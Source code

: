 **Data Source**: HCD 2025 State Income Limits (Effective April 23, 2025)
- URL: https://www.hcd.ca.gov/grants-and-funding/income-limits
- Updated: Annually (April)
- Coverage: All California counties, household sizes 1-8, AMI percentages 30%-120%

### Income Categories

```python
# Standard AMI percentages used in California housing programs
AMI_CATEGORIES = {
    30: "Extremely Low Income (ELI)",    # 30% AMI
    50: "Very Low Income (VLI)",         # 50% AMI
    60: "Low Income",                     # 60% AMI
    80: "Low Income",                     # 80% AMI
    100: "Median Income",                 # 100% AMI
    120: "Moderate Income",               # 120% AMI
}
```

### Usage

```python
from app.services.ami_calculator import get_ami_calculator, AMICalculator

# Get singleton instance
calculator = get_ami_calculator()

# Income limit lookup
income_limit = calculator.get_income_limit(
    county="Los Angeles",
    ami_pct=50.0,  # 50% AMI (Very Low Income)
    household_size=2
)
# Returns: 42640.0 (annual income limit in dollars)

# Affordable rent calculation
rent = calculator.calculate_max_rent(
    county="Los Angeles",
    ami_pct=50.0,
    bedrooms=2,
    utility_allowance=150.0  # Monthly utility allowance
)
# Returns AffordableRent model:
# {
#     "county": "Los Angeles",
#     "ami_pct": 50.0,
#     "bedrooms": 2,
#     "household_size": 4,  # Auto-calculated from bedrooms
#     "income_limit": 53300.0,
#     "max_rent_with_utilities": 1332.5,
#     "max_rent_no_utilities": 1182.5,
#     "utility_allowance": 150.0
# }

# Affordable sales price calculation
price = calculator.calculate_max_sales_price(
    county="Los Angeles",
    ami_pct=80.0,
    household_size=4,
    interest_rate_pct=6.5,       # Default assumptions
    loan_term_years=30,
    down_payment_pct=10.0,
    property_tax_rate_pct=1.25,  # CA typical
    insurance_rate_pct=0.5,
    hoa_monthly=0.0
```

---------------

What the task asks:
Output the whole listing exactly as given.

Task result:
Source code

: **Data Source**: HCD 2025 State Income Limits (Effective April 23, 2025)
- URL: https://www.hcd.ca.gov/grants-and-funding/income-limits
- Updated: Annually (April)
- Coverage: All California counties, household sizes 1-8, AMI percentages 30%-120%

### Income Categories

```python
# Standard AMI percentages used in California housing programs
AMI_CATEGORIES = {
    30: "Extremely Low Income (ELI)",    # 30% AMI
    50: "Very Low Income (VLI)",         # 50% AMI
    60: "Low Income",                     # 60% AMI
    80: "Low Income",                     # 80% AMI
    100: "Median Income",                 # 100% AMI
    120: "Moderate Income",               # 120% AMI
}
```

### Usage

```python
from app.services.ami_calculator import get_ami_calculator, AMICalculator

# Get singleton instance
calculator = get_ami_calculator()

# Income limit lookup
income_limit = calculator.get_income_limit(
    county="Los Angeles",
    ami_pct=50.0,  # 50% AMI (Very Low Income)
    household_size=2
)
# Returns: 42640.0 (annual income limit in dollars)

# Affordable rent calculation
rent = calculator.calculate_max_rent(
    county="Los Angeles",
    ami_pct=50.0,
    bedrooms=2,
    utility_allowance=150.0  # Monthly utility allowance
)
# Returns AffordableRent model:
# {
#     "county": "Los Angeles",
#     "ami_pct": 50.0,
#     "bedrooms": 2,
#     "household_size": 4,  # Auto-calculated from bedrooms
#     "income_limit": 53300.0,
#     "max_rent_with_utilities": 1332.5,
#     "max_rent_no_utilities": 1182.5,
#     "utility_allowance": 150.0
# }

# Affordable sales price calculation
price = calculator.calculate_max_sales_price(
    county="Los Angeles",
    ami_pct=80.0,
    household_size=4,
    interest_rate_pct=6.5,       # Default assumptions
    loan_term_years=30,
    down_payment_pct=10.0,
    property_tax_rate_pct=1.25,  # CA typical
    insurance_rate_pct=0.5,
    hoa_monthly=0.0
```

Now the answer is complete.